Another way to analyse trig equations is to use the graph of the trig function involved instead of the unit circle. The following graphs of the basic trig functions were obtained from https://www.mathsisfun.com/algebra/trig-sin-cos-tan-graphs.html.

sine graph
cosine graph
tangent graph

Let’s talk about the sine function, the first graph, though the following discussion can be generalised to the other two.

There are key points on this graph: the peaks and where it crosses the x-axis. The values of x where the sine is zero are 0, ±𝜋, ±2𝜋, ±3𝜋, … . The positive and negative peaks occur at ±𝜋/2, ±3𝜋/2, ±5𝜋/2, … . Also note that the sine goes from -1 to 1, a total distance of 2. The amplitude is defined as half of this distance, so the amplitude of the basic sine wave is 1.

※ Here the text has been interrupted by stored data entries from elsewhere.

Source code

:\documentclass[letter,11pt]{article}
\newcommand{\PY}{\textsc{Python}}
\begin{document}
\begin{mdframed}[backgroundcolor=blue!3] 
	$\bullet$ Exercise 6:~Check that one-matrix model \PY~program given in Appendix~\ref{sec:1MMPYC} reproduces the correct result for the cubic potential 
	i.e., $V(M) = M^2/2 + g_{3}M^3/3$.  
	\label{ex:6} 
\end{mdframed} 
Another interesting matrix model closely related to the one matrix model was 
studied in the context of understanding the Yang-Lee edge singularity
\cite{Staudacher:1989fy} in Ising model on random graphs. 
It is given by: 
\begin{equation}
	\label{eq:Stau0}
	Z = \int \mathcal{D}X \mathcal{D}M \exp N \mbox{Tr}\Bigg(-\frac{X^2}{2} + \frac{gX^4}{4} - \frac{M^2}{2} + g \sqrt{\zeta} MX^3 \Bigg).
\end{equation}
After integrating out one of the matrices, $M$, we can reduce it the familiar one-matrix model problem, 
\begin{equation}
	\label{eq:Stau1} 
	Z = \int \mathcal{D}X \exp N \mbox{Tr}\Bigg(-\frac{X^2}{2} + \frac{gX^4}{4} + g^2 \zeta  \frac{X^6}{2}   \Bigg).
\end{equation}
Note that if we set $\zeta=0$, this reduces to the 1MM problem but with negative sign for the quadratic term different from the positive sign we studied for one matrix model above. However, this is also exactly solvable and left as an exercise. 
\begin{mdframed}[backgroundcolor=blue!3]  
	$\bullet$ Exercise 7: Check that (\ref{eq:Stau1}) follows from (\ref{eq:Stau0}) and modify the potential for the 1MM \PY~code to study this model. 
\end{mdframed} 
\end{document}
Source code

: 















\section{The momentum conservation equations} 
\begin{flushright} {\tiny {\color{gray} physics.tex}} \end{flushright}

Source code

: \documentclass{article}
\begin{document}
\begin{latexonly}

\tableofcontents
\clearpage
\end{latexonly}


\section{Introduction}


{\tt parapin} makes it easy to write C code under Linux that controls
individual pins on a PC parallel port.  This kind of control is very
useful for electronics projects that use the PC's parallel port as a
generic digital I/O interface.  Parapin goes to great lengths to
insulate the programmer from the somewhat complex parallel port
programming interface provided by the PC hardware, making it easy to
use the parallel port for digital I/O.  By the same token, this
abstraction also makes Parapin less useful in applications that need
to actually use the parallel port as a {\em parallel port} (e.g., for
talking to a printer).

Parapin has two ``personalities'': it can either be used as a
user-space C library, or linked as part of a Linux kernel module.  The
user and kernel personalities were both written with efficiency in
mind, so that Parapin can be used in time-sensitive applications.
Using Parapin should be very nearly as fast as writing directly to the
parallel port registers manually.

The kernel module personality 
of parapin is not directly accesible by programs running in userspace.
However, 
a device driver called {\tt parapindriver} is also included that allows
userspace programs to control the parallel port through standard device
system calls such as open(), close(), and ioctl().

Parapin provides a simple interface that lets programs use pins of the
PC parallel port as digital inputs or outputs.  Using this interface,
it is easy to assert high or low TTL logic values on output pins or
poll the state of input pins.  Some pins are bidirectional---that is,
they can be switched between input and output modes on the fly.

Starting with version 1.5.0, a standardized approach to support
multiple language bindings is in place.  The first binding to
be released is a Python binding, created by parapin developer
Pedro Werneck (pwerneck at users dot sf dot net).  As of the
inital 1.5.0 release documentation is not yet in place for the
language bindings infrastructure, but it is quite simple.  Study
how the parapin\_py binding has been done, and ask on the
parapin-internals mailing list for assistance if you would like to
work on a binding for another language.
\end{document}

Another aspect to notice is that the curve repeats every 2𝜋 radians. That means that given any x value, adding or subtracting any multiple of 2𝜋 to x will result in the same sine value. This is the definition of a function’s period. The basic sine function has a period of 2𝜋. Mathematically,

sin(x +2n𝜋) = sin(x), where n is any integer.

So let’s look at the solution to sin x = 1/2, 0 ≤ x ≤ 2𝜋. Instead of the unit circle, the sine graph can be used instead:

Noticing that 𝜋/6 has a sine of 1/2, we can use the symmetry of the sine graph to find the other angle with the same sine, 𝜋 – 𝜋/6 = 5𝜋/6. These are the two answers for the given domain.

What if the given domain was -2𝜋 ≤ x ≤ 2𝜋? Because the period of the basic sine wave is 2𝜋, you can add or subtract multiples of 2𝜋 to the basic angles found to get the answers in the required interval. In this case, subtract 2𝜋 from each of the basic angles previously found to get:

𝜋/6 – 2𝜋 = -11𝜋/6
5𝜋/6 – 2𝜋 = -7𝜋/6

as the other two answers.

If the problem at hand is more complex like 2sin(2x +𝜋) -1 which I solved in my last post, you solve it as before except you use the sine graph instead of the unit circle to find the basic angles, then proceed as before.